Ask a retailer how much of a fee they have to pay MasterCard (MA) for each transaction and then think about how many transactions might be taking place in your town, city, province/state, or country per day – even per hour!  Go to a trade fair where merchants are using phones and tablets as mobile payment devices and then tally how many of them are using Shopify (SHOP) as their payment AND online retail platform!

There are a number of businesses that operate ‘under the radar’, so to speak, that aren’t household names yet certain industries and even much of the world would not function the way it does – or even properly – if the products and services of certain companies did not exist.  Consider Cognex (CGNX), for example.  Finding out what some of these are could be very beneficial.

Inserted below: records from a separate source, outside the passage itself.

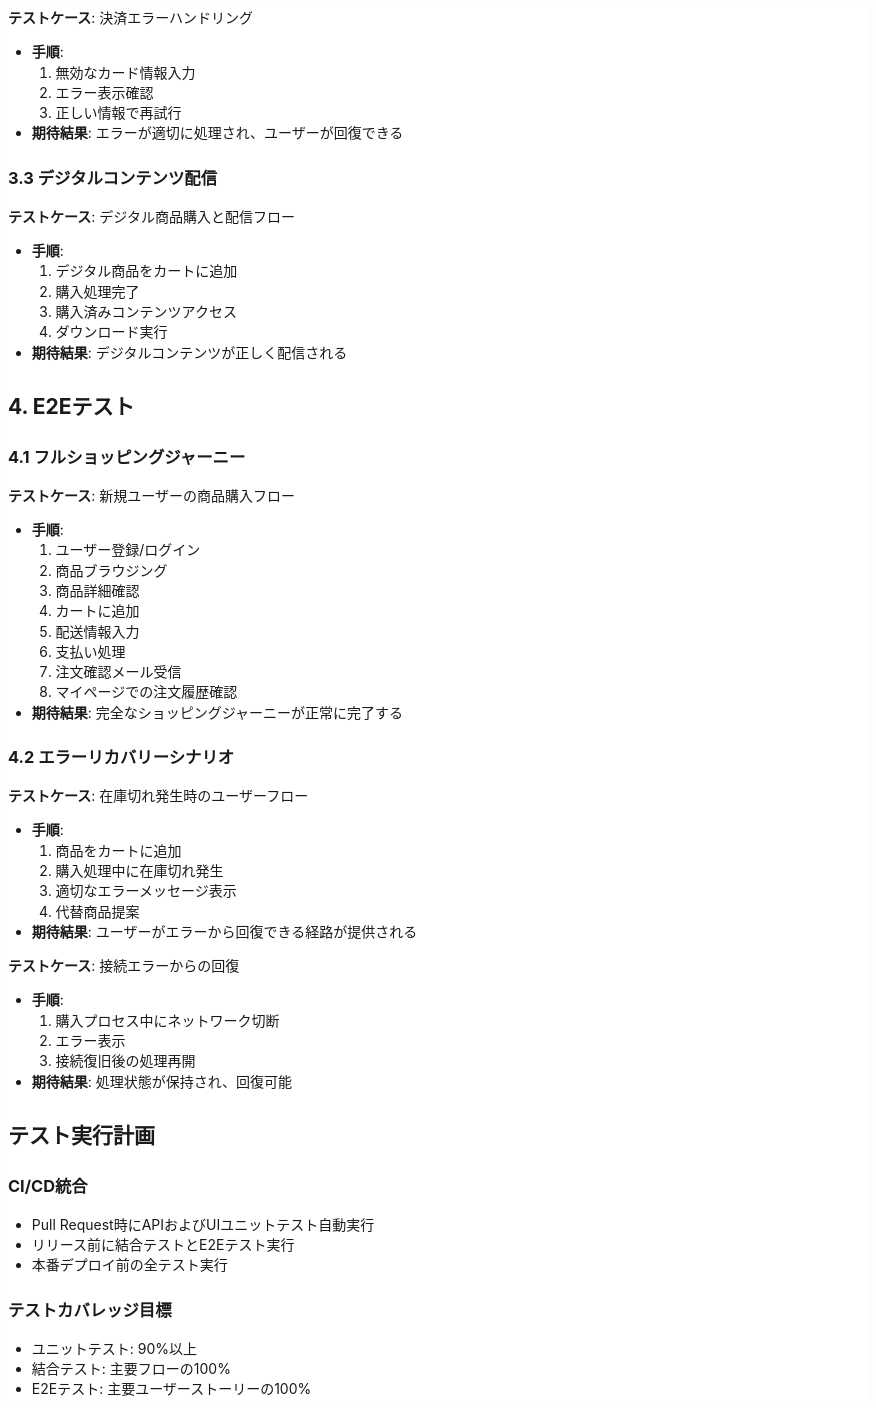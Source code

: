 **テストケース**: 決済エラーハンドリング
- **手順**:
  1. 無効なカード情報入力
  2. エラー表示確認
  3. 正しい情報で再試行
- **期待結果**: エラーが適切に処理され、ユーザーが回復できる

### 3.3 デジタルコンテンツ配信

**テストケース**: デジタル商品購入と配信フロー
- **手順**:
  1. デジタル商品をカートに追加
  2. 購入処理完了
  3. 購入済みコンテンツアクセス
  4. ダウンロード実行
- **期待結果**: デジタルコンテンツが正しく配信される

## 4. E2Eテスト

### 4.1 フルショッピングジャーニー

**テストケース**: 新規ユーザーの商品購入フロー
- **手順**:
  1. ユーザー登録/ログイン
  2. 商品ブラウジング
  3. 商品詳細確認
  4. カートに追加
  5. 配送情報入力
  6. 支払い処理
  7. 注文確認メール受信
  8. マイページでの注文履歴確認
- **期待結果**: 完全なショッピングジャーニーが正常に完了する

### 4.2 エラーリカバリーシナリオ

**テストケース**: 在庫切れ発生時のユーザーフロー
- **手順**:
  1. 商品をカートに追加
  2. 購入処理中に在庫切れ発生
  3. 適切なエラーメッセージ表示
  4. 代替商品提案
- **期待結果**: ユーザーがエラーから回復できる経路が提供される

**テストケース**: 接続エラーからの回復
- **手順**:
  1. 購入プロセス中にネットワーク切断
  2. エラー表示
  3. 接続復旧後の処理再開
- **期待結果**: 処理状態が保持され、回復可能

## テスト実行計画

### CI/CD統合
- Pull Request時にAPIおよびUIユニットテスト自動実行
- リリース前に結合テストとE2Eテスト実行
- 本番デプロイ前の全テスト実行

### テストカバレッジ目標
- ユニットテスト: 90%以上
- 結合テスト: 主要フローの100%
- E2Eテスト: 主要ユーザーストーリーの100%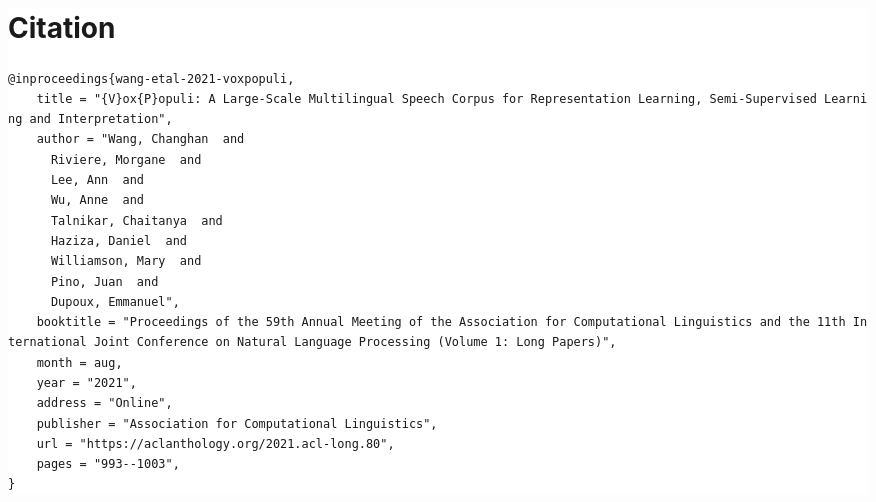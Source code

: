 # Citation
```
@inproceedings{wang-etal-2021-voxpopuli,
    title = "{V}ox{P}opuli: A Large-Scale Multilingual Speech Corpus for Representation Learning, Semi-Supervised Learning and Interpretation",
    author = "Wang, Changhan  and
      Riviere, Morgane  and
      Lee, Ann  and
      Wu, Anne  and
      Talnikar, Chaitanya  and
      Haziza, Daniel  and
      Williamson, Mary  and
      Pino, Juan  and
      Dupoux, Emmanuel",
    booktitle = "Proceedings of the 59th Annual Meeting of the Association for Computational Linguistics and the 11th International Joint Conference on Natural Language Processing (Volume 1: Long Papers)",
    month = aug,
    year = "2021",
    address = "Online",
    publisher = "Association for Computational Linguistics",
    url = "https://aclanthology.org/2021.acl-long.80",
    pages = "993--1003",
}
```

By asking questions and otherwise snooping around, you now have a third way to find companies to invest in.

4) Get advice

Once you have found a list of companies that might be worthy candidates, you must not go on a whim or with your gut or based upon a tip from a friend-of-a-friend before first getting other opinions.  Maybe a company that seems super-successful because you see people buy their stuff or use their service all the time is in the midst of a scandal or controversy that could seriously harm or even kill their company.  Maybe it is not managing all the money it makes very well and is on the verge of bankruptcy.  Maybe a competitor is just over the horizon that will soon eat away at its market share.

Whether or not you are seeking professional financial or investing advice, it would be highly beneficial to also subscribe to an online investment service whose sole purpose is to educate people about which companies are the best-of-the-best.

This site unashamedly promotes The Motley Fool and the good news is that reading articles on http://www.fool.com is free.  If you like what they offer, then you can pay an annual subscription for one or more of their paid services.  Stock Advisor is one of the top-rated in the entire industry; it’s the perfect service for beginning stock investors.  You not only get advice on good companies to invest in and why, but also which ones to avoid and why.  Perhaps most importantly, there are many articles that teach you how to become a better, wiser investor because it isn’t just about what stocks you pick but more importantly about developing an investing personality.

For the purpose of not appearing biased, you could also check out Cabot Wealth Services (cabotwealth.com), which has been around for many years, even longer than TMF.  The Motley Fool promotes the very simplistic strategy of buying a stock and then holding for a VERY long time, not being concerned very much with timing or current stock price.  By contrast, Cabot has a much more active strategy of buying and selling at certain recommended points and thus your trading fees will be a lot higher if you go with Cabot, plus you will need to spend more time reading their update bulletins.

Ultimately, only you can decide which strategy and thus service suits your goals and personality the best.  The good news is that both companies offer trial periods for their paid services.

The Final Word

Like learning a trade or profession, becoming a successful investor takes a lot of time to learn.  Sounds complicated, right?  So is anything when you’re first starting out.  But starting out is simple when you can invest in the stocks of a handful of companies that you already know and understand, and especially also use and like.  Then all you need to do is find out if the investing service you subscribe to supports your hunch and go from there.

In the meantime, do your homework and look in your home and the world around you and start finding out which companies are central to making and keeping it what it is.  Own shares in even a few of these companies and you could be setting yourself up for a very solid financial future.